相差的距离估摸着在十来米左右。
从我的方向可以清晰的看到晴晴的全部表情。
彼时的她虽然嘴角挂着笑,但眼眸里满是担忧和紧张,尤其是目光扫向被我刚刚“不小心”制造的交通意外时,几次她的喉结都在蠕动。
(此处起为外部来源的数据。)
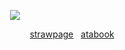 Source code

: <p align="center"> 
 <img src="https://files.catbox.moe/sqwwmi.jpg"/>
</p>

 ‌ ‌‌ ‌‌ ‌ ‌ ‌ ‌‌ ‌ ‌ ‌‌ ‌‌ ‌ ‌ ‌‌ ‌‌ ‌ ‌ ‌ ‌‌ ‌ ‌‌ ‌‌ ‌‌ ‌ ‌ ‌‌ ‌‌ ‌ ‌ ‌  ‌‌  ‌  ‌ ‌‌ ‌‌ ‌ ‌ ‌ ‌‌ ‌ ‌ ‌‌ ‌‌ ‌ ‌ ‌‌ ‌‌ ‌ ‌ ‌ ‌‌ ‌ ‌‌ ‌‌ ‌‌ ‌ ‌ ‌‌ ‌‌ ‌ ‌ ‌  ‌‌ ‌‌ ‌ ‌ ‌‌‌‌ ‌ ‌ ‌‌ ‌‌ ‌ ‌ ‌ ‌‌‌‌ ‌‌‌‌ ‌‌‌‌ ‌‌‌‌ ‌‌ ‌ ‌‌  ‌ ‌‌ ‌‌ ‌ ‌ ‌ ‌‌ ‌ ‌‌ ‌‌ ‌ ‌ ‌‌ ‌‌ ‌ ‌  ‌‌ ‌ [strawpage](https://wanderer.straw.page)‌‌ ‌‌ ‌‌‌‌ [atabook](https://wanderer.atabook.org/)
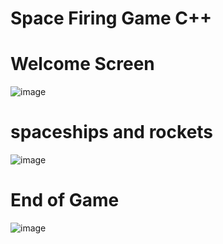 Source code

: # Space Firing Game C++
# Welcome Screen
![image](https://user-images.githubusercontent.com/71166016/158544726-3984db2b-e575-4045-b214-18dbaf02bdbd.png)

# spaceships and rockets 
![image](https://user-images.githubusercontent.com/71166016/158544986-1ae1b700-3d70-4640-b8e7-69820aa7e9ea.png)

# End of Game
![image](https://user-images.githubusercontent.com/71166016/158545244-be26f3cf-9e26-433d-8566-e3e218236699.png)
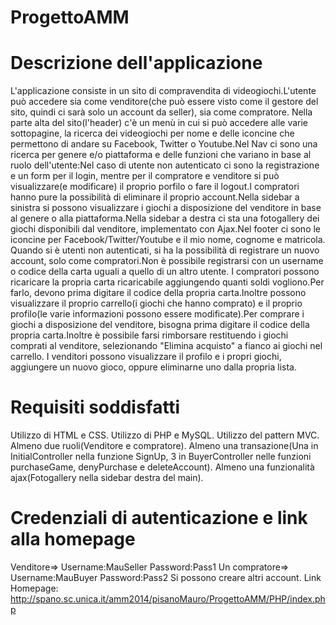 ProgettoAMM
===========

Descrizione dell'applicazione
===========

L'applicazione consiste in un sito di compravendita di videogiochi.L'utente può accedere sia come venditore(che può essere visto come il gestore del sito, quindi ci sarà solo un account da seller), sia come compratore.
Nella parte alta del sito(l'header) c'è un menù in cui si può accedere alle varie sottopagine, la ricerca dei videogiochi per nome e delle iconcine che permettono di andare su Facebook, Twitter o Youtube.Nel Nav ci sono una ricerca per genere e/o piattaforma e delle funzioni che variano in base al ruolo dell'utente:Nel caso di utente non autenticato ci sono la registrazione e un form per il login, mentre per il compratore e venditore si può visualizzare(e modificare) il proprio porfilo o fare il logout.I compratori hanno pure la possibilità di eliminare il proprio account.Nella sidebar a sinistra si possono visualizzare i giochi a disposizione del venditore in base al genere o alla piattaforma.Nella sidebar a destra ci sta una fotogallery dei giochi disponibili dal venditore, implementato con Ajax.Nel footer ci sono le iconcine per Facebook/Twitter/Youtube e il mio nome, cognome e matricola.
Quando si è utenti non autenticati, si ha la possibilità di registrare un nuovo account, solo come compratori.Non è possibile registrarsi con un username o codice della carta uguali a quello di un altro utente.
I compratori possono ricaricare la propria carta ricaricabile aggiungendo quanti soldi vogliono.Per farlo, devono prima digitare il codice della propria carta.Inoltre possono visualizzare il proprio carrello(i giochi che hanno comprato) e il proprio profilo(le varie informazioni possono essere modificate).Per comprare i giochi a disposizione del venditore, bisogna prima digitare il codice della propria carta.Inoltre è possibile farsi rimborsare restituendo i giochi comprati al venditore, selezionando "Elimina acquisto" a fianco ai giochi nel carrello.
I venditori possono visualizzare il profilo e i propri giochi, aggiungere un nuovo gioco, oppure eliminarne uno dalla propria lista.


Requisiti soddisfatti
===========

Utilizzo di HTML e CSS.
Utilizzo di PHP e MySQL.
Utilizzo del pattern MVC.
Almeno due ruoli(Venditore e compratore).
Almeno una transazione(Una in InitialController nella funzione SignUp, 3 in BuyerController nelle funzioni purchaseGame, denyPurchase e deleteAccount).
Almeno una funzionalità ajax(Fotogallery nella sidebar destra del main).


Credenziali di autenticazione e link alla homepage
===========

Venditore=>	Username:MauSeller	Password:Pass1
Un compratore=>	Username:MauBuyer	Password:Pass2		Si possono creare altri account.
Link Homepage:	http://spano.sc.unica.it/amm2014/pisanoMauro/ProgettoAMM/PHP/index.php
是啊,如此血腥又惨烈,别说她一个正常的女孩子,就算是我也有点忍不住。
或许我们双方都是在强撑吧。
我强撑着不露怯,想要让她,让周边的路人看到我是个硬汉、狂人。
而她强撑着干呕想证明给我看,她一定可以不辱使命。
“时间差不多了,你先去吧。”
一根烟抽罢,我朝晴晴挤出个笑脸摆手。
“你你自己多小心,我回去就喊他,他一定”
晴晴迟疑几秒后,朝我微微点头。
“啥也不需要干,老实等我就好!”
我摇摇脑袋出声。
我特别稀罕和欣赏她的地方就是她懂事的性格,知道什么时候可以叽叽歪歪,什么时候应当立刻离场。
“啊救救命”
“疼!疼死我了”
“有没有人啊。”
身旁,庞大的“切诺基”犹如匍匐的钢铁野兽。
满目狼藉的扎啤桌椅横七竖八瘫。
几个壮汉此刻全瘫在地上或微微挣扎,他们身下沾满的尘土和刺目鲜血格外抢眼。
有人的肋骨尽数折断,胸口塌陷下去大块,血水顺着嘴角不住喷涌而出,喉咙里只挤出嗬嗬的沙哑破响。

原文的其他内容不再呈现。